EXTRACTED MATERIAL
_ _ _ _ _

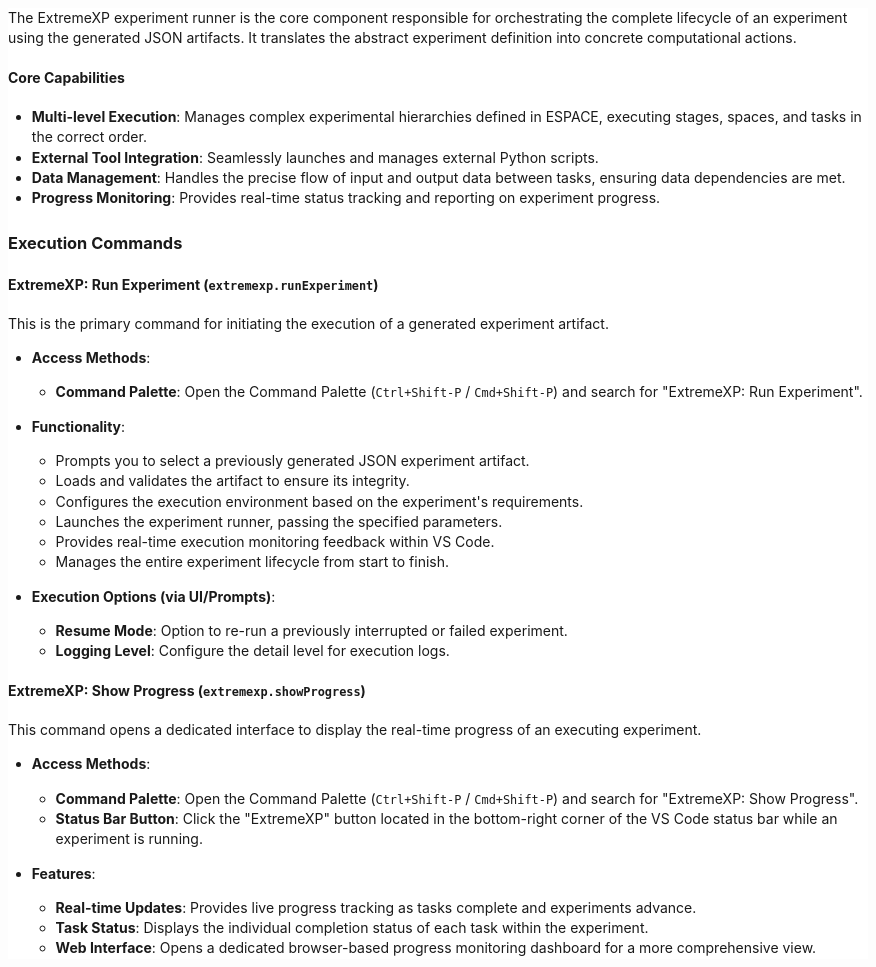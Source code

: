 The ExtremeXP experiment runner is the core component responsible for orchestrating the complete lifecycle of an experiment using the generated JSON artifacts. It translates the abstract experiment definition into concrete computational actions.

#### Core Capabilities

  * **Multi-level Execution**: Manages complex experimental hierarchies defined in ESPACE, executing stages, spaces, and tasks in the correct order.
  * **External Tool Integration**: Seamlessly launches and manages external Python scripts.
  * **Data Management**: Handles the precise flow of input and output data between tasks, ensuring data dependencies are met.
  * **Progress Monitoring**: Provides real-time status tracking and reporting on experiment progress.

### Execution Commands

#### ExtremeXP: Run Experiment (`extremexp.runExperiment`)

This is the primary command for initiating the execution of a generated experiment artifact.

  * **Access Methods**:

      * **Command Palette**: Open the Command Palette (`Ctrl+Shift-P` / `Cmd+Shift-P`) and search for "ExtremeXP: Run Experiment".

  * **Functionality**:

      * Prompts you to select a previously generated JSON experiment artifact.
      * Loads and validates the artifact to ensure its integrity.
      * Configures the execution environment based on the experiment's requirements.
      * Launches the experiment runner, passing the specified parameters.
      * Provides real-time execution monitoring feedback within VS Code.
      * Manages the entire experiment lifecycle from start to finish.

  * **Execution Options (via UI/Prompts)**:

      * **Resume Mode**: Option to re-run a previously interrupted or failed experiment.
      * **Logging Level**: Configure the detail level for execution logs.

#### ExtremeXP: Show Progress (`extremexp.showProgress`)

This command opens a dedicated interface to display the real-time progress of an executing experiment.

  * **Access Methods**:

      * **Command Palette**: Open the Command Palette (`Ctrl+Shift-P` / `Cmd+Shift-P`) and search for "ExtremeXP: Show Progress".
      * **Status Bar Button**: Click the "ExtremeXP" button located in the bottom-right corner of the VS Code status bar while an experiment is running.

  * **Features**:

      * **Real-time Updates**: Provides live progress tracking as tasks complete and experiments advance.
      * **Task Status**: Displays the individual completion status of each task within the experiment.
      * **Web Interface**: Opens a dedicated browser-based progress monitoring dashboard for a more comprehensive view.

_ _ _ _ _

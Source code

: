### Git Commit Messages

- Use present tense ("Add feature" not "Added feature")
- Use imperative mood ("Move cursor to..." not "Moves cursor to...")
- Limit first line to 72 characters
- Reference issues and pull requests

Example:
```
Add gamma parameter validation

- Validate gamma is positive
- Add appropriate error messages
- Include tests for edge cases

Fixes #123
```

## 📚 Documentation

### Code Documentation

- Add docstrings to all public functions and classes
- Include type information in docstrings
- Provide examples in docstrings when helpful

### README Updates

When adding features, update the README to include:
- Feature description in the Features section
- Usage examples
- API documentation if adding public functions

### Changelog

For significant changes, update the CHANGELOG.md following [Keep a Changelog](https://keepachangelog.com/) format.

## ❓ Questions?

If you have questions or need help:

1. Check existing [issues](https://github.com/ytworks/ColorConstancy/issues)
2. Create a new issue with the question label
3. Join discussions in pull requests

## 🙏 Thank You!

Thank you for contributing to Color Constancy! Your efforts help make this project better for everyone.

_ _ _ _ _

TASK GOAL
Only the lines above starting at the line that holds "experiment is running." and ending at the line that holds "more comprehensive view." are to be repeated, exactly and in full.

WRITTEN REPLY
      * **Status Bar Button**: Click the "ExtremeXP" button located in the bottom-right corner of the VS Code status bar while an experiment is running.

  * **Features**:

      * **Real-time Updates**: Provides live progress tracking as tasks complete and experiments advance.
      * **Task Status**: Displays the individual completion status of each task within the experiment.
      * **Web Interface**: Opens a dedicated browser-based progress monitoring dashboard for a more comprehensive view.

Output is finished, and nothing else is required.